WORKING DATA
⟨
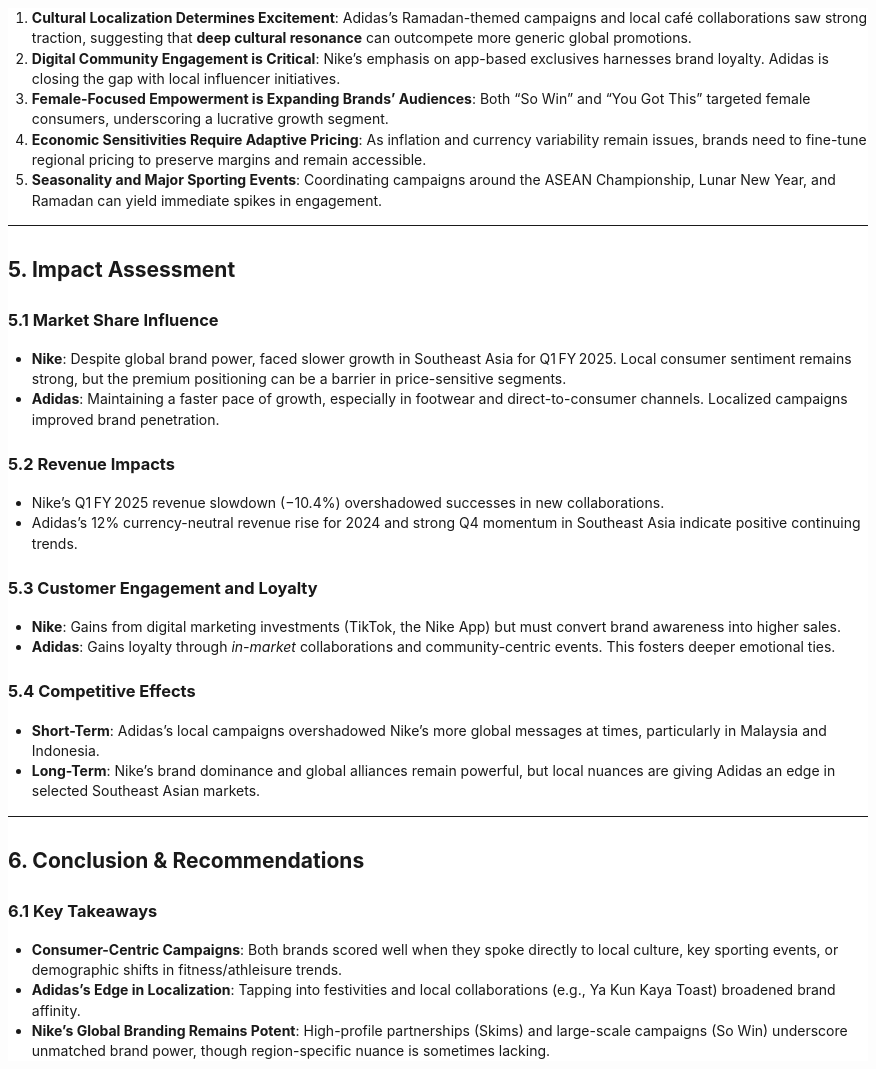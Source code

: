 1. **Cultural Localization Determines Excitement**: Adidas’s Ramadan-themed campaigns and local café collaborations saw strong traction, suggesting that **deep cultural resonance** can outcompete more generic global promotions.
2. **Digital Community Engagement is Critical**: Nike’s emphasis on app-based exclusives harnesses brand loyalty. Adidas is closing the gap with local influencer initiatives.
3. **Female-Focused Empowerment is Expanding Brands’ Audiences**: Both “So Win” and “You Got This” targeted female consumers, underscoring a lucrative growth segment.
4. **Economic Sensitivities Require Adaptive Pricing**: As inflation and currency variability remain issues, brands need to fine-tune regional pricing to preserve margins and remain accessible.
5. **Seasonality and Major Sporting Events**: Coordinating campaigns around the ASEAN Championship, Lunar New Year, and Ramadan can yield immediate spikes in engagement.

---

## 5. Impact Assessment

### 5.1 Market Share Influence

- **Nike**: Despite global brand power, faced slower growth in Southeast Asia for Q1 FY 2025. Local consumer sentiment remains strong, but the premium positioning can be a barrier in price-sensitive segments.
- **Adidas**: Maintaining a faster pace of growth, especially in footwear and direct-to-consumer channels. Localized campaigns improved brand penetration.

### 5.2 Revenue Impacts

- Nike’s Q1 FY 2025 revenue slowdown (−10.4%) overshadowed successes in new collaborations.  
- Adidas’s 12% currency-neutral revenue rise for 2024 and strong Q4 momentum in Southeast Asia indicate positive continuing trends.

### 5.3 Customer Engagement and Loyalty

- **Nike**: Gains from digital marketing investments (TikTok, the Nike App) but must convert brand awareness into higher sales.  
- **Adidas**: Gains loyalty through *in-market* collaborations and community-centric events. This fosters deeper emotional ties.

### 5.4 Competitive Effects

- **Short-Term**: Adidas’s local campaigns overshadowed Nike’s more global messages at times, particularly in Malaysia and Indonesia.  
- **Long-Term**: Nike’s brand dominance and global alliances remain powerful, but local nuances are giving Adidas an edge in selected Southeast Asian markets.

---

## 6. Conclusion & Recommendations

### 6.1 Key Takeaways

- **Consumer-Centric Campaigns**: Both brands scored well when they spoke directly to local culture, key sporting events, or demographic shifts in fitness/athleisure trends.
- **Adidas’s Edge in Localization**: Tapping into festivities and local collaborations (e.g., Ya Kun Kaya Toast) broadened brand affinity.
- **Nike’s Global Branding Remains Potent**: High-profile partnerships (Skims) and large-scale campaigns (So Win) underscore unmatched brand power, though region-specific nuance is sometimes lacking.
⟩
Starting with the first line of the material, print each line exactly until you have printed the line with "2. **Digital Community", and skip the pictures.

RESULT OF THE EXERCISE
Source code

: 1. **Cultural Localization Determines Excitement**: Adidas’s Ramadan-themed campaigns and local café collaborations saw strong traction, suggesting that **deep cultural resonance** can outcompete more generic global promotions.
2. **Digital Community Engagement is Critical**: Nike’s emphasis on app-based exclusives harnesses brand loyalty. Adidas is closing the gap with local influencer initiatives.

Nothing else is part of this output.